● WHAT IS REQUIRED
Which lines in the data below contain the string "volta"? Show each one.

Data items

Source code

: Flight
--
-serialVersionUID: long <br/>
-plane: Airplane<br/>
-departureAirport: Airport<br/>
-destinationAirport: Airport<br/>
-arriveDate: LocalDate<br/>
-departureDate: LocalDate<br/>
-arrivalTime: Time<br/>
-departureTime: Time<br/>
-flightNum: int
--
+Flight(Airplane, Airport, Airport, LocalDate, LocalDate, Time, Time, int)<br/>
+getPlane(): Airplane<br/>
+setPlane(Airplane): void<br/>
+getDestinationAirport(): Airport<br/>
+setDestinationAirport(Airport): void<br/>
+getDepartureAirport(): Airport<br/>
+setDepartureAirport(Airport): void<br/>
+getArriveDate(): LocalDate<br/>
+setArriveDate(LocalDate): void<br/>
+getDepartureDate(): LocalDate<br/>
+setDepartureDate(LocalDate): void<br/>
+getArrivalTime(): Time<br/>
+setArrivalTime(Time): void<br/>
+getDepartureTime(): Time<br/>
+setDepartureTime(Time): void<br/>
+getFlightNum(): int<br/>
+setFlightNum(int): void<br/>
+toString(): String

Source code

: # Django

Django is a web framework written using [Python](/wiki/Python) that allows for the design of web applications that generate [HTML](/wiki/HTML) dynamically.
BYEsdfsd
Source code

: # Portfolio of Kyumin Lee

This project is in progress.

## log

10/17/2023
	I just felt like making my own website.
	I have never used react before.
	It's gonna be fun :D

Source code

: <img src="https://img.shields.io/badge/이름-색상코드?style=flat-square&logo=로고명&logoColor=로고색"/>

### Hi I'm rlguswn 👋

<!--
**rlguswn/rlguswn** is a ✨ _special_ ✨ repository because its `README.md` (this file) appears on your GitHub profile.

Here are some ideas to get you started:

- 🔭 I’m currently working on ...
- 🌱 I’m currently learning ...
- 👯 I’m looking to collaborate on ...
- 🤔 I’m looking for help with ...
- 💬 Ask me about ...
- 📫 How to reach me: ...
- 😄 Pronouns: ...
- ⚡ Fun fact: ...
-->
* * *
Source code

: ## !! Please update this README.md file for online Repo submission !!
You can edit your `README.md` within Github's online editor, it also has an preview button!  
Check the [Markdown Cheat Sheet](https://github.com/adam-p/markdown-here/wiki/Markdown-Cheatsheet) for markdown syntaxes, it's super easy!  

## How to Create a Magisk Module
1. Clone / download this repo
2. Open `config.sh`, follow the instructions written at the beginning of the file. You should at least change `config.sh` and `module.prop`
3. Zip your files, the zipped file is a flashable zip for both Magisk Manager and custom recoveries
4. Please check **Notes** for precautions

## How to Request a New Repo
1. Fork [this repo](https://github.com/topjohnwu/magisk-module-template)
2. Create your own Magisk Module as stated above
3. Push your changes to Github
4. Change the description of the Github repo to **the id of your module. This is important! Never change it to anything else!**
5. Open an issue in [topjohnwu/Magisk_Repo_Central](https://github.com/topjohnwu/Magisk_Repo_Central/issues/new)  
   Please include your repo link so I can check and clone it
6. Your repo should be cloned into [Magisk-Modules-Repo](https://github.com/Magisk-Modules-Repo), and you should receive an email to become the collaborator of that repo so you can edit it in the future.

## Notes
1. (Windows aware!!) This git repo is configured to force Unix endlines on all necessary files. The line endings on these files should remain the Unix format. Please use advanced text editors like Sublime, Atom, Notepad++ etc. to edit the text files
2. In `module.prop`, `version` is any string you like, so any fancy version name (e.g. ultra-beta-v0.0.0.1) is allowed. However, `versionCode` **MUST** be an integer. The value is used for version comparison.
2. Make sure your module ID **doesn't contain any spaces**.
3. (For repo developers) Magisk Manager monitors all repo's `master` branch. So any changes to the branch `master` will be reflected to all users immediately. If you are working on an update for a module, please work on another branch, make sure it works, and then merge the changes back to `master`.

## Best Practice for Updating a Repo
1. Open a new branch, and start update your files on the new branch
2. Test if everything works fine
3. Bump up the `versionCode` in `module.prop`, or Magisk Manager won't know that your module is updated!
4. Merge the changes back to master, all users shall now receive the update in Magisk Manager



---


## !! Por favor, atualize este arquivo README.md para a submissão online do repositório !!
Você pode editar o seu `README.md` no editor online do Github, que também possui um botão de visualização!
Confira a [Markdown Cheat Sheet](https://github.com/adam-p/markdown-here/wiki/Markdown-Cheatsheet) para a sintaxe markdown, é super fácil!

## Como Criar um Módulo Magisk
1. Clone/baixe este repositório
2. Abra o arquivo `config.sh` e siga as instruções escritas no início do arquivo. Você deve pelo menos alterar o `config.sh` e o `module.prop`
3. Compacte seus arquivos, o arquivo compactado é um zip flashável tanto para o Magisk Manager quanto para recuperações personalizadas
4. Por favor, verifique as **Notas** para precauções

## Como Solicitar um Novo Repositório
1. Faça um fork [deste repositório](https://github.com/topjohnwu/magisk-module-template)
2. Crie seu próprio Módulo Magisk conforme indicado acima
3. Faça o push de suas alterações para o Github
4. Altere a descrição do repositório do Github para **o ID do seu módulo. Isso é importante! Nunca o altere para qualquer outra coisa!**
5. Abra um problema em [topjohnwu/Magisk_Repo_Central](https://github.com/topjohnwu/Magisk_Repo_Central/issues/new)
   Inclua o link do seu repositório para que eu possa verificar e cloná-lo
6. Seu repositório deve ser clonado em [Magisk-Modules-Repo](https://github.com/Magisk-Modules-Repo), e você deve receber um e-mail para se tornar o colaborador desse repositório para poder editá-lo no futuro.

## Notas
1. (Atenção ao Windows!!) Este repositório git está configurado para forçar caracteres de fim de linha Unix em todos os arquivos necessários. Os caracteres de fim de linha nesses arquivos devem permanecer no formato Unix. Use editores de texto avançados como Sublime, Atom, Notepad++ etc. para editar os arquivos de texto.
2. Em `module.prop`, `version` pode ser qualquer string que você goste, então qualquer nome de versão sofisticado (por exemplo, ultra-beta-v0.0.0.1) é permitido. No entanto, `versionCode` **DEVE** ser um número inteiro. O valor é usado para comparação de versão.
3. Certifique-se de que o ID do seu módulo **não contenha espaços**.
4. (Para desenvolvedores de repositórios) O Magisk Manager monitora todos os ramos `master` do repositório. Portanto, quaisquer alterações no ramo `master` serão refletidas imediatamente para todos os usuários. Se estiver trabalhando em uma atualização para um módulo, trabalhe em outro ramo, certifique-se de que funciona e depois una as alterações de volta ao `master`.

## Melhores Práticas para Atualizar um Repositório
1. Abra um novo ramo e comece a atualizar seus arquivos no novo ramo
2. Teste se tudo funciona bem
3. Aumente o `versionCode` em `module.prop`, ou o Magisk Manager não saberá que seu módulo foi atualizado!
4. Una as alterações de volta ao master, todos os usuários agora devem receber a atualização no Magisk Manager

● EXERCISE SOLUTION
4. (Para desenvolvedores de repositórios) O Magisk Manager monitora todos os ramos `master` do repositório. Portanto, quaisquer alterações no ramo `master` serão refletidas imediatamente para todos os usuários. Se estiver trabalhando em uma atualização para um módulo, trabalhe em outro ramo, certifique-se de que funciona e depois una as alterações de volta ao `master`.
4. Una as alterações de volta ao master, todos os usuários agora devem receber a atualização no Magisk Manager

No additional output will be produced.